In 1842, Rosmini had withdrawn all Rosminian brethren from Prior Park and decided to establish a new foundation in Leicestershire. Lady Mary abandoned Bath and turned her attention to Loughborough as the new centre of Rosminian work in England. In 1843, Lady Mary moved to Loughborough into Paget’s House on Woodgate. The house has space for 6-8 Sisters, Lady Mary’s own apartment and a room used as a chapel for daily mass. The picture below shows Paget house, later called Tudor Mansions on Woodgate before it was knocked down in the 1990s. The first two sisters, Sister Maria Francesca Parea and Sister Maria Anastasia Samonini, arrived from Italy in mid-October 1843 to join Lady Mary. The convent took on their first two English postulants, a widow and a young girl, who took the habit in 1844.
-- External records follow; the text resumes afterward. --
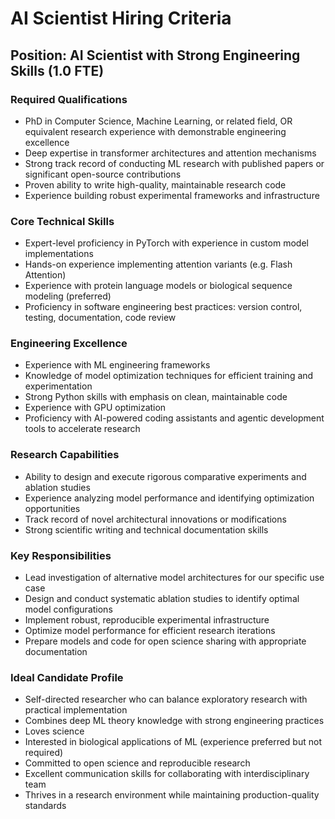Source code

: # AI Scientist Hiring Criteria

## Position: AI Scientist with Strong Engineering Skills (1.0 FTE)

### Required Qualifications
- PhD in Computer Science, Machine Learning, or related field, OR equivalent research experience with demonstrable engineering excellence
- Deep expertise in transformer architectures and attention mechanisms
- Strong track record of conducting ML research with published papers or significant open-source contributions
- Proven ability to write high-quality, maintainable research code
- Experience building robust experimental frameworks and infrastructure

### Core Technical Skills
- Expert-level proficiency in PyTorch with experience in custom model implementations
- Hands-on experience implementing attention variants (e.g. Flash Attention)
- Experience with protein language models or biological sequence modeling (preferred)
- Proficiency in software engineering best practices: version control, testing, documentation, code review

### Engineering Excellence
- Experience with ML engineering frameworks 
- Knowledge of model optimization techniques for efficient training and experimentation
- Strong Python skills with emphasis on clean, maintainable code
- Experience with GPU optimization
- Proficiency with AI-powered coding assistants and agentic development tools to accelerate research

### Research Capabilities
- Ability to design and execute rigorous comparative experiments and ablation studies
- Experience analyzing model performance and identifying optimization opportunities
- Track record of novel architectural innovations or modifications
- Strong scientific writing and technical documentation skills

### Key Responsibilities
- Lead investigation of alternative model architectures for our specific use case
- Design and conduct systematic ablation studies to identify optimal model configurations
- Implement robust, reproducible experimental infrastructure
- Optimize model performance for efficient research iterations
- Prepare models and code for open science sharing with appropriate documentation

### Ideal Candidate Profile
- Self-directed researcher who can balance exploratory research with practical implementation
- Combines deep ML theory knowledge with strong engineering practices
- Loves science
- Interested in biological applications of ML (experience preferred but not required)
- Committed to open science and reproducible research
- Excellent communication skills for collaborating with interdisciplinary team
- Thrives in a research environment while maintaining production-quality standards
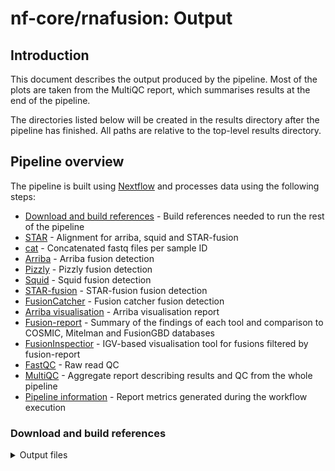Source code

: # nf-core/rnafusion: Output

## Introduction

This document describes the output produced by the pipeline. Most of the plots are taken from the MultiQC report, which summarises results at the end of the pipeline.

The directories listed below will be created in the results directory after the pipeline has finished. All paths are relative to the top-level results directory.

## Pipeline overview <!-- omit in toc -->

The pipeline is built using [Nextflow](https://www.nextflow.io/) and processes data using the following steps:

* [Download and build references](#references) - Build references needed to run the rest of the pipeline
* [STAR](#star) - Alignment for arriba, squid and STAR-fusion
* [cat](#cat) - Concatenated fastq files per sample ID
* [Arriba](#arriba) - Arriba fusion detection
* [Pizzly](#pizzly) - Pizzly fusion detection
* [Squid](#squid) - Squid fusion detection
* [STAR-fusion](#starfusion) - STAR-fusion fusion detection
* [FusionCatcher](#fusioncatcher) - Fusion catcher fusion detection
* [Arriba visualisation](#arriba-visualisation) - Arriba visualisation report
* [Fusion-report](#fusion-report) - Summary of the findings of each tool and comparison to COSMIC, Mitelman and FusionGBD databases
* [FusionInspectior](#fusionInspector) - IGV-based visualisation tool for fusions filtered by fusion-report
* [FastQC](#fastqc) - Raw read QC
* [MultiQC](#multiqc) - Aggregate report describing results and QC from the whole pipeline
* [Pipeline information](#pipeline-information) - Report metrics generated during the workflow execution



<!-- 1. Input samplesheet check
2. Concatenate fastq files per sample
3. Read QC ([`FastQC`](https://www.bioinformatics.babraham.ac.uk/projects/fastqc/))
4. Present QC for raw reads ([`MultiQC`](http://multiqc.info/))
5. Arriba subworkflow
    * STAR alignment
    * Samtool sort
    * Samtool index
    * [Arriba](https://github.com/suhrig/arriba) fusion detection
    * [Arriba](https://github.com/suhrig/arriba) visualisation
6. Pizzly subworkflow
    * [Kallisto](https://pachterlab.github.io/kallisto/) quantification
    * [Pizzly](https://github.com/pmelsted/pizzly) fusion detection
7. Squid subworkflow
    * [STAR](https://github.com/alexdobin/STAR) alignment
    * [Samtools view](http://www.htslib.org/): convert sam output from STAR to bam
    * [Samtools sort](http://www.htslib.org/): bam output from STAR
    * [Squid](https://github.com/Kingsford-Group/squid) fusion detection
    * [Squid](https://github.com/Kingsford-Group/squid) annotate
8. STAR-fusion subworkflow
    * [STAR](https://github.com/alexdobin/STAR) alignment
    * [STAR-fusion](https://github.com/STAR-Fusion/STAR-Fusion) fusion detection
9. Fusioncatcher subworkflow
    * [FusionCatcher](https://github.com/ndaniel/fusioncatcher) fusion detection
10. Fusion-report subworkflow
    * Merge all fusions detected by the different tools
    * [Fusion-report](https://github.com/matq007/fusion-report)
11. FusionInspector subworkflow
    * [FusionInspector](https://github.com/FusionInspector/FusionInspector) -->

<!-- TODO details on each step -->
### Download and build references

<details markdown="1">
<summary>Output files</summary>

 * `genomes_base/`
    * `arriba`

<!-- TODO complete list of reference output files -->


### STAR

<details markdown="1">
<summary>Output files</summary>

<!-- TODO complete list of output files -->

STAR is run 3 times:

For arriba with the parameters:

>`--readFilesCommand zcat \
--outSAMtype BAM Unsorted \
--outSAMunmapped Within \
--outBAMcompression 0 \
--outFilterMultimapNmax 50 \
--peOverlapNbasesMin 10 \
--alignSplicedMateMapLminOverLmate 0.5 \
--alignSJstitchMismatchNmax 5 -1 5 5 \
--chimSegmentMin 10 \
--chimOutType WithinBAM HardClip \
--chimJunctionOverhangMin 10 \
--chimScoreDropMax 30 \
--chimScoreJunctionNonGTAG 0 \
--chimScoreSeparation 1 \
--chimSegmentReadGapMax 3 \
--chimMultimapNmax 50`

For squid with the parameters:
>`--twopassMode Basic \
--chimOutType SeparateSAMold \
--chimSegmentMin 20 \
--chimJunctionOverhangMin 12 \
--alignSJDBoverhangMin 10 \
--outReadsUnmapped Fastx \
--outSAMstrandField intronMotif \
--outSAMtype BAM SortedByCoordinate \
--readFilesCommand zcat`

For STAR-fusion with the parameters:
>`--twopassMode Basic \
--outReadsUnmapped None \
--readFilesCommand zcat \
--outSAMstrandField intronMotif \
--outSAMunmapped Within \
--chimSegmentMin 12 \
--chimJunctionOverhangMin 8 \
--chimOutJunctionFormat 1 \
--alignSJDBoverhangMin 10 \
--alignMatesGapMax 100000 \
--alignIntronMax 100000 \
--alignSJstitchMismatchNmax 5 -1 5 5 \
--chimMultimapScoreRange 3 \
--chimScoreJunctionNonGTAG -4 \
--chimMultimapNmax 20 \
--chimNonchimScoreDropMin 10 \
--peOverlapNbasesMin 12 \
--peOverlapMMp 0.1 \
--alignInsertionFlush Right \
--alignSplicedMateMapLminOverLmate 0 \
--alignSplicedMateMapLmin 30 \
--chimOutType Junctions`



Alignment for arriba, squid and STAR-fusion
* [cat](#cat) - Concatenated fastq files per sample ID
* [Arriba](#arriba) - Arriba fusion detection
* [Pizzly](#pizzly) - Pizzly fusion detection
* [Squid](#squid) - Squid fusion detection
* [STAR-fusion](#starfusion) - STAR-fusion fusion detection
* [FusionCatcher](#fusioncatcher) - Fusion catcher fusion detection
* [Arriba visualisation](#arriba-visualisation) - Arriba visualisation report
* [Fusion-report](#fusion-report) - Summary of the findings of each tool and comparison to COSMIC, Mitelman and FusionGBD databases
* [FusionInspectior](#fusionInspector) - IGV-based visualisation tool for fusions filtered by fusion-report

### FastQC

<details markdown="1">
<summary>Output files</summary>

* `fastqc/`
    * `*_fastqc.html`: FastQC report containing quality metrics.
    * `*_fastqc.zip`: Zip archive containing the FastQC report, tab-delimited data file and plot images.

</details>

[FastQC](http://www.bioinformatics.babraham.ac.uk/projects/fastqc/) gives general quality metrics about your sequenced reads. It provides information about the quality score distribution across your reads, per base sequence content (%A/T/G/C), adapter contamination and overrepresented sequences. For further reading and documentation see the [FastQC help pages](http://www.bioinformatics.babraham.ac.uk/projects/fastqc/Help/).

![MultiQC - FastQC sequence counts plot](images/mqc_fastqc_counts.png)

![MultiQC - FastQC mean quality scores plot](images/mqc_fastqc_quality.png)

![MultiQC - FastQC adapter content plot](images/mqc_fastqc_adapter.png)

> **NB:** The FastQC plots displayed in the MultiQC report shows _untrimmed_ reads. They may contain adapter sequence and potentially regions with low quality.

### MultiQC

<details markdown="1">
<summary>Output files</summary>

* `multiqc/`
    * `multiqc_report.html`: a standalone HTML file that can be viewed in your web browser.
    * `multiqc_data/`: directory containing parsed statistics from the different tools used in the pipeline.
    * `multiqc_plots/`: directory containing static images from the report in various formats.

</details>

[MultiQC](http://multiqc.info) is a visualization tool that generates a single HTML report summarising all samples in your project. Most of the pipeline QC results are visualised in the report and further statistics are available in the report data directory.

Results generated by MultiQC collate pipeline QC from supported tools e.g. FastQC. The pipeline has special steps which also allow the software versions to be reported in the MultiQC output for future traceability. For more information about how to use MultiQC reports, see <http://multiqc.info>.

### Pipeline information

<details markdown="1">
<summary>Output files</summary>

* `pipeline_info/`
    * Reports generated by Nextflow: `execution_report.html`, `execution_timeline.html`, `execution_trace.txt` and `pipeline_dag.dot`/`pipeline_dag.svg`.
    * Reports generated by the pipeline: `pipeline_report.html`, `pipeline_report.txt` and `software_versions.yml`. The `pipeline_report*` files will only be present if the `--email` / `--email_on_fail` parameter's are used when running the pipeline.
    * Reformatted samplesheet files used as input to the pipeline: `samplesheet.valid.csv`.

</details>

[Nextflow](https://www.nextflow.io/docs/latest/tracing.html) provides excellent functionality for generating various reports relevant to the running and execution of the pipeline. This will allow you to troubleshoot errors with the running of the pipeline, and also provide you with other information such as launch commands, run times and resource usage.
Lady Mary established a school within this house, adapting the stables and coach house into classrooms. Lessons were given by Mrs Moon and some by Lady Mary herself. The nuns then formally took charge of the school in March 1844, becoming the first religious sisters to run a Catholic day school in England in the 19th century. From then, the school and convent continued to grow and thrive and not long after, a convent was established at Gray street, and the school moved there also. Despite establishing the convent and school, Lady Mary unfortunately didn’t live long enough to see its further development and move to Gray Street as she died in 1845. Lady Mary left money to continue her work in Loughborough and instructions to be buried at nearby Ratcliffe College

1845 saw the arrival of our second significant woman for LAS, Mary Amherst (Sister Mary Agnes) (1824-1860). Mary was the daughter of William Kerril Amherst from Essex and Mary Louisa Turville-Fortescue of Bosworth Hall, Leicestershire. The family hailed from recusant families, with several of her siblings joining the church including her brother Francis who later became Roman Catholic Bishop of Nottingham. In the late 1830s, the Amherst family moved to Fieldgate House in Kenilworth, where in 1840, they commissioned renowned architect Augustus Pugin to build St Augustine’s Church so they could have a place of Catholic worship within the community. Mary became engaged to Pugin in 1844, after the death of his first wife, however the engagement was broken off when Mary entered the Order of Rosminian Sisters of Providence in 1845. In 1854, she became the first Superior in England of the Order. It is believed that Mary Amherst gave her dowry to the school, allowing them to establish Our Lady’s Convent School which formally opened in 1850. Today, the work of Lady Mary Arundel and the Sisters lives on as Loughborough Amherst School.